►
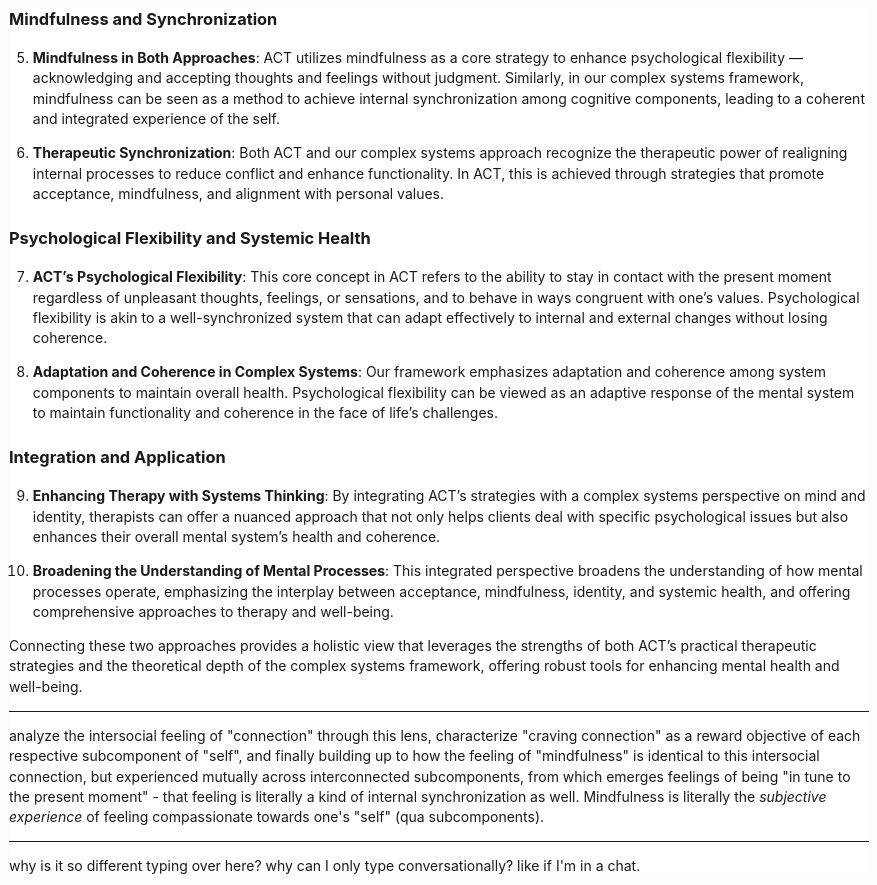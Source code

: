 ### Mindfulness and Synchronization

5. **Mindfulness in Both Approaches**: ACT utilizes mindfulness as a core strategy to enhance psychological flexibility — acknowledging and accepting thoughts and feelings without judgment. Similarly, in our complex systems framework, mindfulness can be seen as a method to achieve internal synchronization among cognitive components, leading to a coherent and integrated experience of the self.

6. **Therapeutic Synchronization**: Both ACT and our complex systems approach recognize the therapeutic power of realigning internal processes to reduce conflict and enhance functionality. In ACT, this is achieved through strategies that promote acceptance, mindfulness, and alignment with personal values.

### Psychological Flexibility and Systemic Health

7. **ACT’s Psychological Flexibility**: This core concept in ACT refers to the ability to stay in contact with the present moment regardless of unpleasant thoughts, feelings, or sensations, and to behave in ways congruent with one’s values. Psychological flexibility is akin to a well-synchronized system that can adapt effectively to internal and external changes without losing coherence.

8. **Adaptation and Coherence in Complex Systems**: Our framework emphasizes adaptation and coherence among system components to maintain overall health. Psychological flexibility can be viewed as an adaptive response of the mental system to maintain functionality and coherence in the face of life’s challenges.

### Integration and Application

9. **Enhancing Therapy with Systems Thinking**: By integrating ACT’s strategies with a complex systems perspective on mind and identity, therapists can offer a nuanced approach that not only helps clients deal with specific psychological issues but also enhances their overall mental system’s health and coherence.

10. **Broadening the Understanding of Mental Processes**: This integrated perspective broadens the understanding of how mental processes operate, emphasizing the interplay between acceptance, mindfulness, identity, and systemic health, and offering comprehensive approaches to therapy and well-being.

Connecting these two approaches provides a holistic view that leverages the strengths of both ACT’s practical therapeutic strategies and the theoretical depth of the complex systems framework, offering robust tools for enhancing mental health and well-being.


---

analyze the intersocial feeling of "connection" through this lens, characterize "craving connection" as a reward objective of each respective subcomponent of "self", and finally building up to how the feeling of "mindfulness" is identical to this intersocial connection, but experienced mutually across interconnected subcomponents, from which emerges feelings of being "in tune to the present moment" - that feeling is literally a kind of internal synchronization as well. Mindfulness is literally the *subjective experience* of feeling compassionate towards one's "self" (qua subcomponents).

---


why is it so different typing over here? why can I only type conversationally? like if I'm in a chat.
◄
►
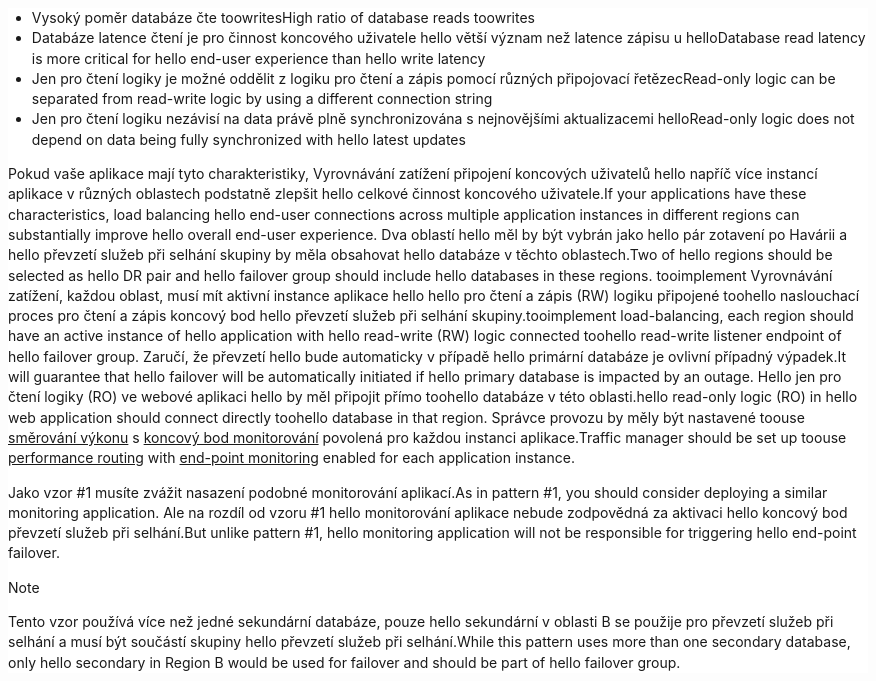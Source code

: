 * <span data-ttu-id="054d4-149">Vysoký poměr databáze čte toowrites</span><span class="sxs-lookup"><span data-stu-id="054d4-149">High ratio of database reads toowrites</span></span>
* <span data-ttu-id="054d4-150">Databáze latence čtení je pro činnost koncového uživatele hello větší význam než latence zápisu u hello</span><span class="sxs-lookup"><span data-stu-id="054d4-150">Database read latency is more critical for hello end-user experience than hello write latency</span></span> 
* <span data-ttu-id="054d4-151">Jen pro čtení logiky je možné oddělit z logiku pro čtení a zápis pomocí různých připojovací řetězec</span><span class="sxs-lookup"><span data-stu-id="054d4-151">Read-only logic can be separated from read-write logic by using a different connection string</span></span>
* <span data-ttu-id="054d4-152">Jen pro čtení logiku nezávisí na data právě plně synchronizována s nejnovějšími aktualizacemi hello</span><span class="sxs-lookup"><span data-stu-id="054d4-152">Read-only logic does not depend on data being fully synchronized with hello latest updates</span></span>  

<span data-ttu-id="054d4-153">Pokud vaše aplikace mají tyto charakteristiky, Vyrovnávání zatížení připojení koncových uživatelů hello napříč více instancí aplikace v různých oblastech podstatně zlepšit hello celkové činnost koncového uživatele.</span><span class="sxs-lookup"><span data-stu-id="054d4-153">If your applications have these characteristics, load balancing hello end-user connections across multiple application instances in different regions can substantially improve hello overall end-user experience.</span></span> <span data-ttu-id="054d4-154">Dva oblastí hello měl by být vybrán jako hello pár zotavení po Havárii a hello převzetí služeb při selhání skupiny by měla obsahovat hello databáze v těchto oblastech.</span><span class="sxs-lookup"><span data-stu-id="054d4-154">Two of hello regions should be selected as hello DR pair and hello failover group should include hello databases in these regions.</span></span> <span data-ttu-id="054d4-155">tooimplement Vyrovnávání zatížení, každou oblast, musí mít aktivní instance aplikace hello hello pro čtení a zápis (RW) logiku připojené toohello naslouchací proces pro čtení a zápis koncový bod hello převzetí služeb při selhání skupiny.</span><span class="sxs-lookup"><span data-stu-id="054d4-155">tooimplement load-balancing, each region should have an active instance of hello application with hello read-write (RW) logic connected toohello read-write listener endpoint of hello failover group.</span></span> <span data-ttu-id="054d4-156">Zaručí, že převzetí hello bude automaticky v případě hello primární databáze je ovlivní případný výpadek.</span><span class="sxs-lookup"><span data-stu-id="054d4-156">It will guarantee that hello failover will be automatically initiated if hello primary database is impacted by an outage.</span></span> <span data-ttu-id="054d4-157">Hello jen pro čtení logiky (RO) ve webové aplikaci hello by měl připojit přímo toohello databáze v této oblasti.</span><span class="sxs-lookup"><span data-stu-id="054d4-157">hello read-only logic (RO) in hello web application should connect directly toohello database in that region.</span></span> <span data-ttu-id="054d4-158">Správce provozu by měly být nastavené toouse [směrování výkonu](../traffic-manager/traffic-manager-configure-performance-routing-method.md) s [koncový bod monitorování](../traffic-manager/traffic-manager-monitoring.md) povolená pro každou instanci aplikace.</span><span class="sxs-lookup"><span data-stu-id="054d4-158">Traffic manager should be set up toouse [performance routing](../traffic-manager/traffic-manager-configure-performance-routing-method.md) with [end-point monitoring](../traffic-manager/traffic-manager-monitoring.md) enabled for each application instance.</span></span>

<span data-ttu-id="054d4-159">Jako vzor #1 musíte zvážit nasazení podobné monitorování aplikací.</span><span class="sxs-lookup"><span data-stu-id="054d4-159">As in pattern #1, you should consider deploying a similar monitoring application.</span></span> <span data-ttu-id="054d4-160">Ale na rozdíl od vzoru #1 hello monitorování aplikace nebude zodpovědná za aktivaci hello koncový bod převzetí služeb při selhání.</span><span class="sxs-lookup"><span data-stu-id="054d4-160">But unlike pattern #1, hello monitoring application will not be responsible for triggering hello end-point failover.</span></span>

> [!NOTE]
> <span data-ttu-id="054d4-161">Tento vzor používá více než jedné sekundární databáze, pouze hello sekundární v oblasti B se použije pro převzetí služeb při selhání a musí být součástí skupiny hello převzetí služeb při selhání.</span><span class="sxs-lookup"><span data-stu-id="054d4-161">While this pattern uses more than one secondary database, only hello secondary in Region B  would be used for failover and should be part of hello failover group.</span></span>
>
◄
→ Work item
Using the material above, filter for lines holding "integrated" and copy each one.

→ Output below
5. **Mindfulness in Both Approaches**: ACT utilizes mindfulness as a core strategy to enhance psychological flexibility — acknowledging and accepting thoughts and feelings without judgment. Similarly, in our complex systems framework, mindfulness can be seen as a method to achieve internal synchronization among cognitive components, leading to a coherent and integrated experience of the self.
10. **Broadening the Understanding of Mental Processes**: This integrated perspective broadens the understanding of how mental processes operate, emphasizing the interplay between acceptance, mindfulness, identity, and systemic health, and offering comprehensive approaches to therapy and well-being.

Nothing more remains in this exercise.